SOURCE MATERIAL -
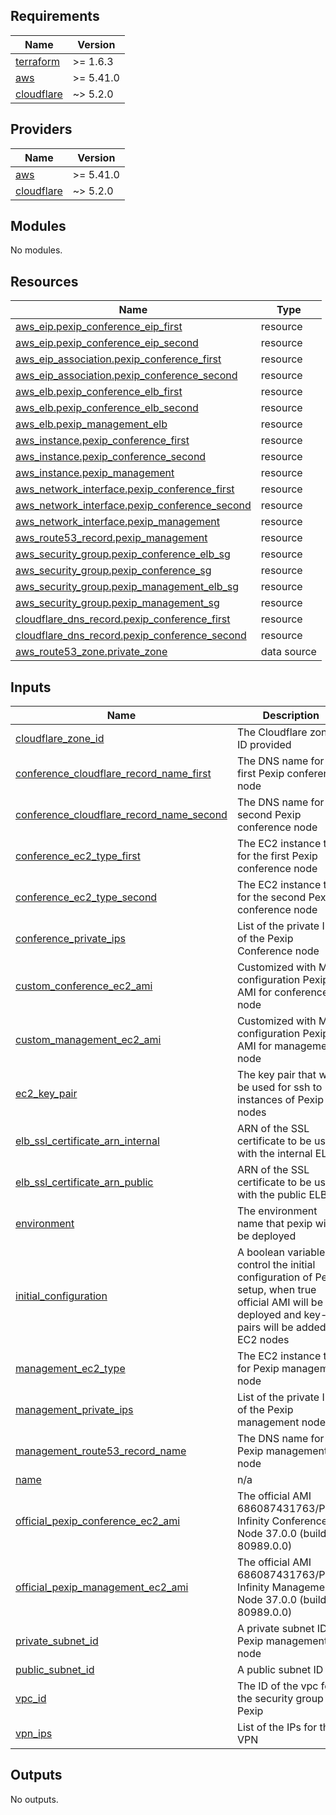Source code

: ## Requirements

| Name | Version |
|------|---------|
| <a name="requirement_terraform"></a> [terraform](#requirement\_terraform) | >= 1.6.3 |
| <a name="requirement_aws"></a> [aws](#requirement\_aws) | >= 5.41.0 |
| <a name="requirement_cloudflare"></a> [cloudflare](#requirement\_cloudflare) | ~> 5.2.0 |

## Providers

| Name | Version |
|------|---------|
| <a name="provider_aws"></a> [aws](#provider\_aws) | >= 5.41.0 |
| <a name="provider_cloudflare"></a> [cloudflare](#provider\_cloudflare) | ~> 5.2.0 |

## Modules

No modules.

## Resources

| Name | Type |
|------|------|
| [aws_eip.pexip_conference_eip_first](https://registry.terraform.io/providers/hashicorp/aws/latest/docs/resources/eip) | resource |
| [aws_eip.pexip_conference_eip_second](https://registry.terraform.io/providers/hashicorp/aws/latest/docs/resources/eip) | resource |
| [aws_eip_association.pexip_conference_first](https://registry.terraform.io/providers/hashicorp/aws/latest/docs/resources/eip_association) | resource |
| [aws_eip_association.pexip_conference_second](https://registry.terraform.io/providers/hashicorp/aws/latest/docs/resources/eip_association) | resource |
| [aws_elb.pexip_conference_elb_first](https://registry.terraform.io/providers/hashicorp/aws/latest/docs/resources/elb) | resource |
| [aws_elb.pexip_conference_elb_second](https://registry.terraform.io/providers/hashicorp/aws/latest/docs/resources/elb) | resource |
| [aws_elb.pexip_management_elb](https://registry.terraform.io/providers/hashicorp/aws/latest/docs/resources/elb) | resource |
| [aws_instance.pexip_conference_first](https://registry.terraform.io/providers/hashicorp/aws/latest/docs/resources/instance) | resource |
| [aws_instance.pexip_conference_second](https://registry.terraform.io/providers/hashicorp/aws/latest/docs/resources/instance) | resource |
| [aws_instance.pexip_management](https://registry.terraform.io/providers/hashicorp/aws/latest/docs/resources/instance) | resource |
| [aws_network_interface.pexip_conference_first](https://registry.terraform.io/providers/hashicorp/aws/latest/docs/resources/network_interface) | resource |
| [aws_network_interface.pexip_conference_second](https://registry.terraform.io/providers/hashicorp/aws/latest/docs/resources/network_interface) | resource |
| [aws_network_interface.pexip_management](https://registry.terraform.io/providers/hashicorp/aws/latest/docs/resources/network_interface) | resource |
| [aws_route53_record.pexip_management](https://registry.terraform.io/providers/hashicorp/aws/latest/docs/resources/route53_record) | resource |
| [aws_security_group.pexip_conference_elb_sg](https://registry.terraform.io/providers/hashicorp/aws/latest/docs/resources/security_group) | resource |
| [aws_security_group.pexip_conference_sg](https://registry.terraform.io/providers/hashicorp/aws/latest/docs/resources/security_group) | resource |
| [aws_security_group.pexip_management_elb_sg](https://registry.terraform.io/providers/hashicorp/aws/latest/docs/resources/security_group) | resource |
| [aws_security_group.pexip_management_sg](https://registry.terraform.io/providers/hashicorp/aws/latest/docs/resources/security_group) | resource |
| [cloudflare_dns_record.pexip_conference_first](https://registry.terraform.io/providers/cloudflare/cloudflare/latest/docs/resources/dns_record) | resource |
| [cloudflare_dns_record.pexip_conference_second](https://registry.terraform.io/providers/cloudflare/cloudflare/latest/docs/resources/dns_record) | resource |
| [aws_route53_zone.private_zone](https://registry.terraform.io/providers/hashicorp/aws/latest/docs/data-sources/route53_zone) | data source |

## Inputs

| Name | Description | Type | Default | Required |
|------|-------------|------|---------|:--------:|
| <a name="input_cloudflare_zone_id"></a> [cloudflare\_zone\_id](#input\_cloudflare\_zone\_id) | The Cloudflare zone ID provided | `string` | n/a | yes |
| <a name="input_conference_cloudflare_record_name_first"></a> [conference\_cloudflare\_record\_name\_first](#input\_conference\_cloudflare\_record\_name\_first) | The DNS name for the first Pexip conference node | `string` | n/a | yes |
| <a name="input_conference_cloudflare_record_name_second"></a> [conference\_cloudflare\_record\_name\_second](#input\_conference\_cloudflare\_record\_name\_second) | The DNS name for the second Pexip conference node | `string` | n/a | yes |
| <a name="input_conference_ec2_type_first"></a> [conference\_ec2\_type\_first](#input\_conference\_ec2\_type\_first) | The EC2 instance type for the first Pexip conference node | `string` | n/a | yes |
| <a name="input_conference_ec2_type_second"></a> [conference\_ec2\_type\_second](#input\_conference\_ec2\_type\_second) | The EC2 instance type for the second Pexip conference node | `string` | n/a | yes |
| <a name="input_conference_private_ips"></a> [conference\_private\_ips](#input\_conference\_private\_ips) | List of the private IPs of the Pexip Conference node | `list(string)` | n/a | yes |
| <a name="input_custom_conference_ec2_ami"></a> [custom\_conference\_ec2\_ami](#input\_custom\_conference\_ec2\_ami) | Customized with MM configuration Pexip AMI for conference node | `string` | n/a | yes |
| <a name="input_custom_management_ec2_ami"></a> [custom\_management\_ec2\_ami](#input\_custom\_management\_ec2\_ami) | Customized with MM configuration Pexip AMI for management node | `string` | n/a | yes |
| <a name="input_ec2_key_pair"></a> [ec2\_key\_pair](#input\_ec2\_key\_pair) | The key pair that will be used for ssh to EC2 instances of Pexip nodes | `string` | n/a | yes |
| <a name="input_elb_ssl_certificate_arn_internal"></a> [elb\_ssl\_certificate\_arn\_internal](#input\_elb\_ssl\_certificate\_arn\_internal) | ARN of the SSL certificate to be used with the internal ELB | `string` | n/a | yes |
| <a name="input_elb_ssl_certificate_arn_public"></a> [elb\_ssl\_certificate\_arn\_public](#input\_elb\_ssl\_certificate\_arn\_public) | ARN of the SSL certificate to be used with the public ELB | `string` | n/a | yes |
| <a name="input_environment"></a> [environment](#input\_environment) | The environment name that pexip will be deployed | `string` | n/a | yes |
| <a name="input_initial_configuration"></a> [initial\_configuration](#input\_initial\_configuration) | A boolean variable to control the initial configuration of Pexip setup, when true official AMI will be deployed and key-pairs will be added to EC2 nodes | `bool` | `true` | no |
| <a name="input_management_ec2_type"></a> [management\_ec2\_type](#input\_management\_ec2\_type) | The EC2 instance type for Pexip management node | `string` | n/a | yes |
| <a name="input_management_private_ips"></a> [management\_private\_ips](#input\_management\_private\_ips) | List of the private IPs of the Pexip management node | `list(string)` | n/a | yes |
| <a name="input_management_route53_record_name"></a> [management\_route53\_record\_name](#input\_management\_route53\_record\_name) | The DNS name for the Pexip management node | `string` | n/a | yes |
| <a name="input_name"></a> [name](#input\_name) | n/a | `string` | `"pexip"` | no |
| <a name="input_official_pexip_conference_ec2_ami"></a> [official\_pexip\_conference\_ec2\_ami](#input\_official\_pexip\_conference\_ec2\_ami) | The official AMI 686087431763/Pexip Infinity Conference Node 37.0.0 (build 80989.0.0) | `string` | `"ami-0d48fecb4209bb660"` | no |
| <a name="input_official_pexip_management_ec2_ami"></a> [official\_pexip\_management\_ec2\_ami](#input\_official\_pexip\_management\_ec2\_ami) | The official AMI 686087431763/Pexip Infinity Management Node 37.0.0 (build 80989.0.0) | `string` | `"ami-06a8e3534fc60c76b"` | no |
| <a name="input_private_subnet_id"></a> [private\_subnet\_id](#input\_private\_subnet\_id) | A private subnet ID for Pexip management node | `string` | n/a | yes |
| <a name="input_public_subnet_id"></a> [public\_subnet\_id](#input\_public\_subnet\_id) | A public subnet ID | `string` | n/a | yes |
| <a name="input_vpc_id"></a> [vpc\_id](#input\_vpc\_id) | The ID of the vpc for the security group of Pexip | `string` | n/a | yes |
| <a name="input_vpn_ips"></a> [vpn\_ips](#input\_vpn\_ips) | List of the IPs for the VPN | `list(string)` | n/a | yes |

## Outputs

No outputs.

TASK REQUIREMENTS - With the line containing "[name](#input\_name) | n/a" as the first and the last line above as the final one, copy those lines exactly and no others.

YOUR SOLUTION -
| <a name="input_name"></a> [name](#input\_name) | n/a | `string` | `"pexip"` | no |
| <a name="input_official_pexip_conference_ec2_ami"></a> [official\_pexip\_conference\_ec2\_ami](#input\_official\_pexip\_conference\_ec2\_ami) | The official AMI 686087431763/Pexip Infinity Conference Node 37.0.0 (build 80989.0.0) | `string` | `"ami-0d48fecb4209bb660"` | no |
| <a name="input_official_pexip_management_ec2_ami"></a> [official\_pexip\_management\_ec2\_ami](#input\_official\_pexip\_management\_ec2\_ami) | The official AMI 686087431763/Pexip Infinity Management Node 37.0.0 (build 80989.0.0) | `string` | `"ami-06a8e3534fc60c76b"` | no |
| <a name="input_private_subnet_id"></a> [private\_subnet\_id](#input\_private\_subnet\_id) | A private subnet ID for Pexip management node | `string` | n/a | yes |
| <a name="input_public_subnet_id"></a> [public\_subnet\_id](#input\_public\_subnet\_id) | A public subnet ID | `string` | n/a | yes |
| <a name="input_vpc_id"></a> [vpc\_id](#input\_vpc\_id) | The ID of the vpc for the security group of Pexip | `string` | n/a | yes |
| <a name="input_vpn_ips"></a> [vpn\_ips](#input\_vpn\_ips) | List of the IPs for the VPN | `list(string)` | n/a | yes |

## Outputs

No outputs.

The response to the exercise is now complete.